Она была поражена, потому что никогда не предполагала в нем столько силы.
– Если он хочет работать, – сказала она наконец, – то работу ему, пожалуй, можно найти.
– Его место у вас. Вы должны взять его к себе.
– Посмотрим. Пусть придет завтра.
Иларион все понял и так задрожал, что уронил последнюю плиту и едва не расшиб себе ноги. Уходя, ой искоса взглянул на свою бабку, взглянул как побитое животное, испуганно и покорно.
Прошло еще полчаса. Бекю, устав звонить, снова закурил трубку. Большуха продолжала стоять молча и невозмутимо, будто бы одного ее присутствия было достаточно для соблюдения необходимой вежливости по отношению к священнику.
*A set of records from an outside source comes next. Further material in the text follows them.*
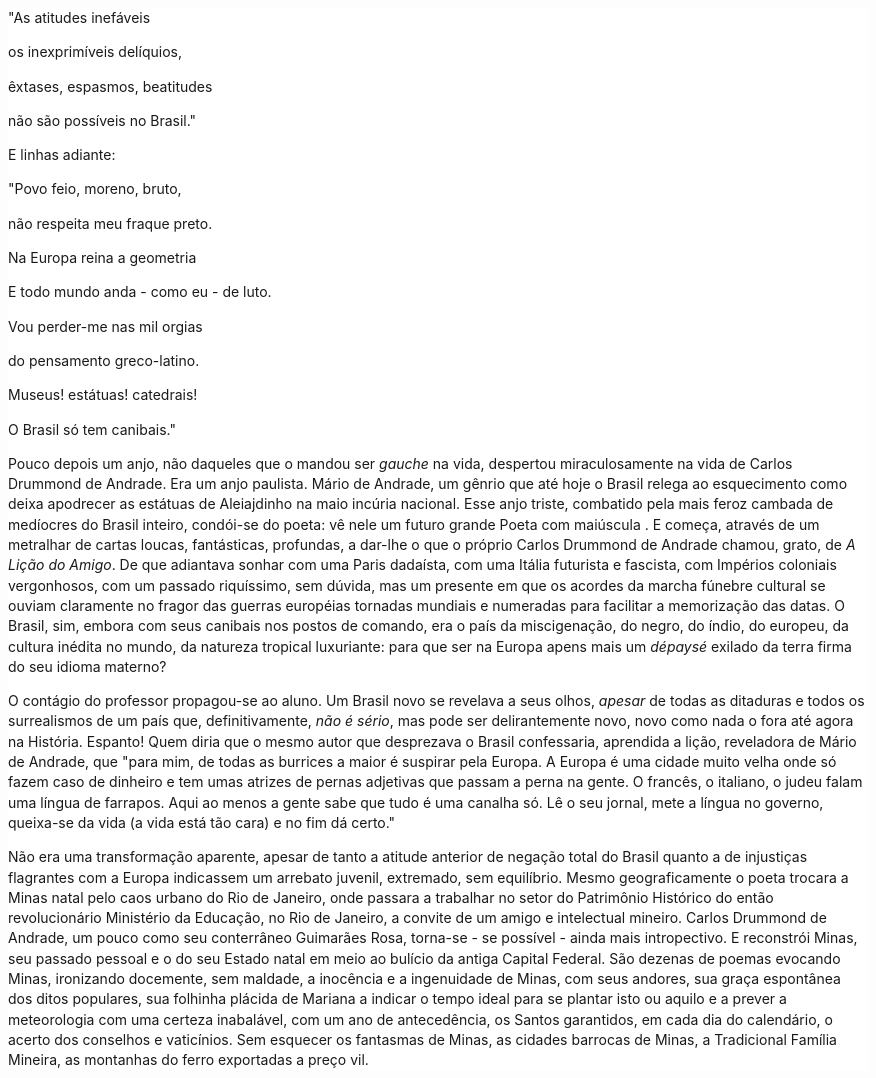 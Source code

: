 "As atitudes inefáveis

os inexprimíveis delíquios,

êxtases, espasmos, beatitudes

não são possíveis no Brasil."

E linhas adiante:

"Povo feio, moreno, bruto,

não respeita meu fraque preto.

Na Europa reina a geometria

E todo mundo anda - como eu - de luto.

Vou perder-me nas mil orgias

do pensamento greco-latino.

Museus! estátuas! catedrais!

O Brasil só tem canibais."

Pouco depois um anjo, não daqueles que o mandou ser *gauche* na vida, despertou miraculosamente na vida de Carlos Drummond de Andrade. Era um anjo paulista. Mário de Andrade, um gênrio que até hoje o Brasil relega ao esquecimento como deixa apodrecer as estátuas de Aleiajdinho na maio incúria nacional. Esse anjo triste, combatido pela mais feroz cambada de medíocres do Brasil inteiro, condói-se do poeta: vê nele um futuro grande Poeta com maiúscula . E começa, através de um metralhar de cartas loucas, fantásticas, profundas, a dar-lhe o que o próprio Carlos Drummond de Andrade chamou, grato, de *A Lição do Amigo*. De que adiantava sonhar com uma Paris dadaísta, com uma Itália futurista e fascista, com Impérios coloniais vergonhosos, com um passado riquíssimo, sem dúvida, mas um presente em que os acordes da marcha fúnebre cultural se ouviam claramente no fragor das guerras européias tornadas mundiais e numeradas para facilitar a memorização das datas. O Brasil, sim, embora com seus canibais nos postos de comando, era o país da miscigenação, do negro, do índio, do europeu, da cultura inédita no mundo, da natureza tropical luxuriante: para que ser na Europa apens mais um *dépaysé* exilado da terra firma do seu idioma materno?

O contágio do professor propagou-se ao aluno. Um Brasil novo se revelava a seus olhos, *apesar* de todas as ditaduras e todos os surrealismos de um país que, definitivamente, *não é sério*, mas pode ser delirantemente novo, novo como nada o fora até agora na História. Espanto! Quem diria que o mesmo autor que desprezava o Brasil confessaria, aprendida a lição, reveladora de Mário de Andrade, que "para mim, de todas as burrices a maior é suspirar pela Europa. A Europa é uma cidade muito velha onde só fazem caso de dinheiro e tem umas atrizes de pernas adjetivas que passam a perna na gente. O francês, o italiano, o judeu falam uma língua de farrapos. Aqui ao menos a gente sabe que tudo é uma canalha só. Lê o seu jornal, mete a língua no governo, queixa-se da vida (a vida está tão cara) e no fim dá certo."

Não era uma transformação aparente, apesar de tanto a atitude anterior de negação total do Brasil quanto a de injustiças flagrantes com a Europa indicassem um arrebato juvenil, extremado, sem equilíbrio. Mesmo geograficamente o poeta trocara a Minas natal pelo caos urbano do Rio de Janeiro, onde passara a trabalhar no setor do Patrimônio Histórico do então revolucionário Ministério da Educação, no Rio de Janeiro, a convite de um amigo e intelectual mineiro. Carlos Drummond de Andrade, um pouco como seu conterrâneo Guimarães Rosa, torna-se - se possível - ainda mais intropectivo. E reconstrói Minas, seu passado pessoal e o do seu Estado natal em meio ao bulício da antiga Capital Federal. São dezenas de poemas evocando Minas, ironizando docemente, sem maldade, a inocência e a ingenuidade de Minas, com seus andores, sua graça espontânea dos ditos populares, sua folhinha plácida de Mariana a indicar o tempo ideal para se plantar isto ou aquilo e a prever a meteorologia com uma certeza inabalável, com um ano de antecedência, os Santos garantidos, em cada dia do calendário, o acerto dos conselhos e vaticínios. Sem esquecer os fantasmas de Minas, as cidades barrocas de Minas, a Tradicional Família Mineira, as montanhas do ferro exportadas a preço vil.
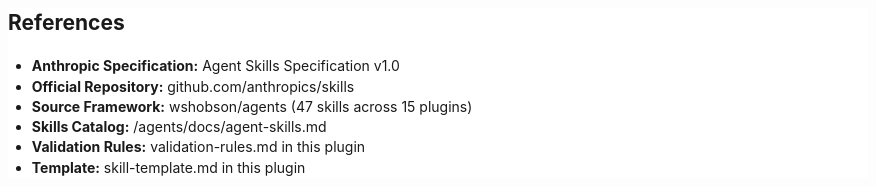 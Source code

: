 ## References

- **Anthropic Specification:** Agent Skills Specification v1.0
- **Official Repository:** github.com/anthropics/skills
- **Source Framework:** wshobson/agents (47 skills across 15 plugins)
- **Skills Catalog:** /agents/docs/agent-skills.md
- **Validation Rules:** validation-rules.md in this plugin
- **Template:** skill-template.md in this plugin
А тот, все больше и больше раздражаясь, каждую минуту подходил к церковной двери и через пустую площадь бросал свирепые взгляды на дом Бюто.
– Да звоните же, Бекю! – крикнул он вдруг. – Если через три минуты их не будет, я ухожу.
Когда от сумасшедшего колокольного звона столетние вороны с карканьем разлетелись в разные стороны, из дома Бюто вышли все, кто в нем находился, и вереницей потянулись через площадь. Лиза была в отчаянии: крестная все еще не вернулась. Решено было не спеша двинуться к церкви, в надежде, что тем временем подоспеет и г жа Шарль. Когда они уже подошли метров на сто, аббат Годар обрушился на них:
– Вы что, смеетесь надо мной? Я вам делаю одолжение, и мне же приходится ждать вас целый час!.. Живее, живее!
И он всех их погнал в часовню – мать с младенцем на руках, отца, деда Фуана, дядю Делома, тетку Фанни и даже г на Шарля, который в своем черном сюртуке весьма достойно выполнял роль крестного.
– Господин кюре, – начал Бюто с подчеркнутой почтительностью, за которой скрывалась хитрая усмешка, – не будете ли вы так добры подождать еще немножко?
– Кого же ждать?
– Да крестную, господин кюре.
Аббат Годар побагровел, как будто его хватил апоплексический удар. Задыхаясь, он пробормотал:
– Возьмите другую!
Все переглянулись, Делом и Фанни покачали головой, а Фуан заявил:
– Так не делается, это уж было бы глупо!
– Тысячу извинений, господин кюре, – сказал г н Шарль, считавший, что здесь необходимо вмешательство воспитанного человека, – это, быть может, наша вина… Но… Жена писала, что непременно приедет сегодня утром… Она в Шартре…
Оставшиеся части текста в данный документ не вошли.